A big bug has been squashed and I'm pleased to have found it.
JDBC has the concept of a Connection and a Statement. DBvolution has the concept of a statement and adds concepts for a database and a transaction, but nothing like a Connection.
This is because the difficulty of maintaining a connection while worrying about multiple threads wasn't worth it. However that meant Connection has been quietly ignored.
Additionally until recently most of the testing and production work of DBV happened on databases that provided no monitoring tools. Adding MySQL to the regular testing has changed that. And MySQL has driven a lot of work recently. While idly watching the tests flow through MySQL's connection monitor, and marvelling at the thousands of connections happening, I realised that my concept of the product and the tests didn't fit with what I was seeing.
Because the tests use the same database and, as much as possible, the same tables and data, the tests are necessarily single-threaded. So there might be a lot of tests going on but there should only be one SQL statement. One statement and one connection. So there shouldn't be thousands of connections in the monitor.
I've checked since, and testing quite happily makes 14,346 connections in 1 minute 24 seconds.
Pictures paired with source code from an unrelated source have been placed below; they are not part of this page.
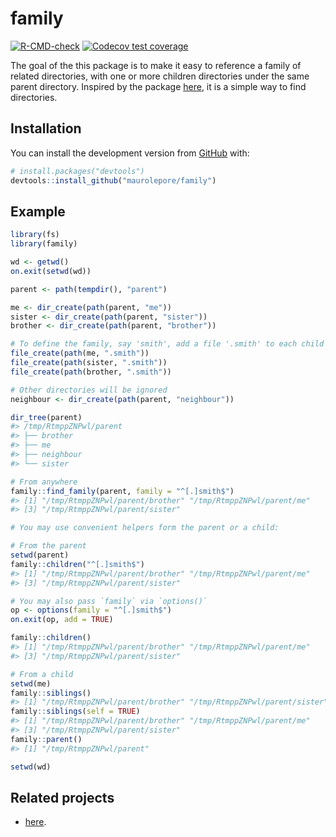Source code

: 
<!-- README.md is generated from README.Rmd. Please edit that file -->

# family

<!-- badges: start -->

[![R-CMD-check](https://github.com/maurolepore/family/workflows/R-CMD-check/badge.svg)](https://github.com/maurolepore/family/actions)
[![Codecov test
coverage](https://codecov.io/gh/maurolepore/family/branch/master/graph/badge.svg)](https://codecov.io/gh/maurolepore/family?branch=master)
<!-- badges: end -->

The goal of the this package is to make it easy to reference a family of
related directories, with one or more children directories under the
same parent directory. Inspired by the package
[here](https://github.com/r-lib/here), it is a simple way to find
directories.

## Installation

You can install the development version from
[GitHub](https://github.com/) with:

``` r
# install.packages("devtools")
devtools::install_github("maurolepore/family")
```

## Example

``` r
library(fs)
library(family)

wd <- getwd()
on.exit(setwd(wd))

parent <- path(tempdir(), "parent")

me <- dir_create(path(parent, "me"))
sister <- dir_create(path(parent, "sister"))
brother <- dir_create(path(parent, "brother"))

# To define the family, say 'smith', add a file '.smith' to each child directory
file_create(path(me, ".smith"))
file_create(path(sister, ".smith"))
file_create(path(brother, ".smith"))

# Other directories will be ignored
neighbour <- dir_create(path(parent, "neighbour"))

dir_tree(parent)
#> /tmp/RtmppZNPwl/parent
#> ├── brother
#> ├── me
#> ├── neighbour
#> └── sister

# From anywhere
family::find_family(parent, family = "^[.]smith$")
#> [1] "/tmp/RtmppZNPwl/parent/brother" "/tmp/RtmppZNPwl/parent/me"     
#> [3] "/tmp/RtmppZNPwl/parent/sister"

# You may use convenient helpers form the parent or a child:

# From the parent
setwd(parent)
family::children("^[.]smith$")
#> [1] "/tmp/RtmppZNPwl/parent/brother" "/tmp/RtmppZNPwl/parent/me"     
#> [3] "/tmp/RtmppZNPwl/parent/sister"

# You may also pass `family` via `options()`
op <- options(family = "^[.]smith$")
on.exit(op, add = TRUE)

family::children()
#> [1] "/tmp/RtmppZNPwl/parent/brother" "/tmp/RtmppZNPwl/parent/me"     
#> [3] "/tmp/RtmppZNPwl/parent/sister"

# From a child
setwd(me)
family::siblings()
#> [1] "/tmp/RtmppZNPwl/parent/brother" "/tmp/RtmppZNPwl/parent/sister"
family::siblings(self = TRUE)
#> [1] "/tmp/RtmppZNPwl/parent/brother" "/tmp/RtmppZNPwl/parent/me"     
#> [3] "/tmp/RtmppZNPwl/parent/sister"
family::parent()
#> [1] "/tmp/RtmppZNPwl/parent"

setwd(wd)
```

## Related projects

-   [here](https://github.com/r-lib/here).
All the connections go away eventually but that was because the JVM quit and cleaned up. In a production environment, there would be a serious lack of connections in minutes.
Obviously the answer was to limit the number of connections that could be made.
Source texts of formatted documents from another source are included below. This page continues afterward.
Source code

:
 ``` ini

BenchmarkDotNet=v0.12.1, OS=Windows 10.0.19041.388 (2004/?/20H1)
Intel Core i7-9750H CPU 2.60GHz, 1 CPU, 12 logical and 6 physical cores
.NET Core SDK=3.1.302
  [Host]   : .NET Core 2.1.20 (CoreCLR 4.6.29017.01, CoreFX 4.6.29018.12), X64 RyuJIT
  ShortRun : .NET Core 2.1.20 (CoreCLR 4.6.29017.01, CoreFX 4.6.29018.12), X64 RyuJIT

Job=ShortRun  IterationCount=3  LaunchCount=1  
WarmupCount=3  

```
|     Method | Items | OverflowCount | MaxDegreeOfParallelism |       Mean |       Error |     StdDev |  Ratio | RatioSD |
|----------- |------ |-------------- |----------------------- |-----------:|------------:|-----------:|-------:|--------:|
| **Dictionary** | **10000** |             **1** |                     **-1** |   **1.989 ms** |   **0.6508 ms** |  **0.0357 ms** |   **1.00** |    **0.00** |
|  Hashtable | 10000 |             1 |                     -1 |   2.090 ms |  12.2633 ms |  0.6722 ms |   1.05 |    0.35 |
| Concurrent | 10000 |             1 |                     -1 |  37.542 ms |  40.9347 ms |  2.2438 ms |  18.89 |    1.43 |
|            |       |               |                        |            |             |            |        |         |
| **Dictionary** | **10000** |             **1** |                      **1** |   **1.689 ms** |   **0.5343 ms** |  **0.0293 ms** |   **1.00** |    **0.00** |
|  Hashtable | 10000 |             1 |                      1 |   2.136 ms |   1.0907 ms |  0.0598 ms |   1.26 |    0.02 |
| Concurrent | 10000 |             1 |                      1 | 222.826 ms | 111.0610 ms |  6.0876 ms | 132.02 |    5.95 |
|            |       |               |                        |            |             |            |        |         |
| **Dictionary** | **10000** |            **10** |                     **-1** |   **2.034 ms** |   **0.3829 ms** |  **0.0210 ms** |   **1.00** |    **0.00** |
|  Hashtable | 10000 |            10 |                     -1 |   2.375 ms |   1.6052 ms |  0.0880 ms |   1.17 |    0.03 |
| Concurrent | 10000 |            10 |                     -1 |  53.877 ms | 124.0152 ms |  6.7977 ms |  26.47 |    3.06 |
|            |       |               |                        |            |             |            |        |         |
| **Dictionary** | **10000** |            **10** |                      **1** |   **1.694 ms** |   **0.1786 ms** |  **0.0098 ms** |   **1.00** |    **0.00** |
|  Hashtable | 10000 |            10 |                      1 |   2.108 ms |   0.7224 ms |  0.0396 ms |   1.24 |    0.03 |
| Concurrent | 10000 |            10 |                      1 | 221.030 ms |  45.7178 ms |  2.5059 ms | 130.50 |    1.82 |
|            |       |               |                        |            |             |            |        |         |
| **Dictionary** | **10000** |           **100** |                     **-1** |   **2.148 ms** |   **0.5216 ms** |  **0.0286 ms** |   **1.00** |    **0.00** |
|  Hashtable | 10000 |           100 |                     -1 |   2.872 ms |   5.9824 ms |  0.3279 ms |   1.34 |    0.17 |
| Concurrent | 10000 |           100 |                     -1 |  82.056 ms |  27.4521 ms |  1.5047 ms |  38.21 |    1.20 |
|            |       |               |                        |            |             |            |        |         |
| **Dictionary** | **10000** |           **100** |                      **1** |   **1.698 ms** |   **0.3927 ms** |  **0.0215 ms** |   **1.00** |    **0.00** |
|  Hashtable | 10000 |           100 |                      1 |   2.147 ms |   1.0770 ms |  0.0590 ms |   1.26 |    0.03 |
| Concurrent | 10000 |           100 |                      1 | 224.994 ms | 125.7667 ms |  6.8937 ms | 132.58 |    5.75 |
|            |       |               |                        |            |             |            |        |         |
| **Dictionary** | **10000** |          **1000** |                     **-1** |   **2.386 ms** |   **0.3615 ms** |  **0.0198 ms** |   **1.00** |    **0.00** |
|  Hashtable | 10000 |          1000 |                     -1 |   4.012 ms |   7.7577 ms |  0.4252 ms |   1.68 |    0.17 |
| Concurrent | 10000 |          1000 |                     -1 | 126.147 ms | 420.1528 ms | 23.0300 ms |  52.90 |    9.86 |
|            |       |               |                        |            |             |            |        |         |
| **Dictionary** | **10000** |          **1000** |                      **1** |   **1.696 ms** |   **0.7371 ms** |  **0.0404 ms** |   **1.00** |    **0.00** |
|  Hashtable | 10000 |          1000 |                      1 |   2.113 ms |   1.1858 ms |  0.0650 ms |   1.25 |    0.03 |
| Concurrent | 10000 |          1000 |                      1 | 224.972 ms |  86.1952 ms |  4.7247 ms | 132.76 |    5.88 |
Except it wasn't. That just led to testing not finishing and lots of computer crashes :(
Eventually I worked out that I was making the boneheaded mistake of not closing connections. That realisation led me to merge connections and statements properly, add an appropriate call to connection.close(), and even fix up all the stray references to statements that didn't close properly.
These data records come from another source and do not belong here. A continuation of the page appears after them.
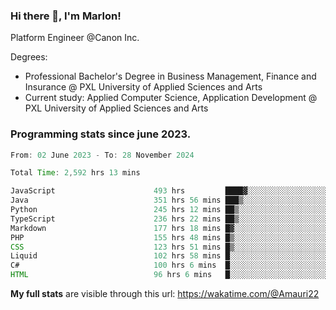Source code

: 
### Hi there 👋, I'm Marlon!

Platform Engineer @Canon Inc.

Degrees: 
- Professional Bachelor's Degree in Business Management, Finance and Insurance @ PXL University of Applied Sciences and Arts
- Current study: Applied Computer Science, Application Development @ PXL University of Applied Sciences and Arts

### Programming stats since june 2023.
<!--START_SECTION:waka-->

```java
From: 02 June 2023 - To: 28 November 2024

Total Time: 2,592 hrs 13 mins

JavaScript                      493 hrs         ████▓░░░░░░░░░░░░░░░░░░░░   18.69 %
Java                            351 hrs 56 mins ███▒░░░░░░░░░░░░░░░░░░░░░   13.34 %
Python                          245 hrs 12 mins ██▒░░░░░░░░░░░░░░░░░░░░░░   09.29 %
TypeScript                      236 hrs 22 mins ██▒░░░░░░░░░░░░░░░░░░░░░░   08.96 %
Markdown                        177 hrs 18 mins █▓░░░░░░░░░░░░░░░░░░░░░░░   06.72 %
PHP                             155 hrs 48 mins █▒░░░░░░░░░░░░░░░░░░░░░░░   05.91 %
CSS                             123 hrs 51 mins █▒░░░░░░░░░░░░░░░░░░░░░░░   04.69 %
Liquid                          102 hrs 58 mins █░░░░░░░░░░░░░░░░░░░░░░░░   03.90 %
C#                              100 hrs 6 mins  █░░░░░░░░░░░░░░░░░░░░░░░░   03.79 %
HTML                            96 hrs 6 mins   █░░░░░░░░░░░░░░░░░░░░░░░░   03.64 %
```

<!--END_SECTION:waka-->
**My full stats** are visible through this url: https://wakatime.com/@Amauri22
Now DBvolution testing uses exactly 1 connection. From 14,346 to 1 in a weekend. That's a pretty good diet.
Unless you use H2 when it will use exactly 2, but I'm sure it'll be fine.
A big bug, a big result, and a very important step towards version 1.0 :)
Anonymous
If anyone asks you "does it scale?" just mention that testing creates 14,000 connections in a minute and a half. They'll suddenly become worried that their database isn't good enough.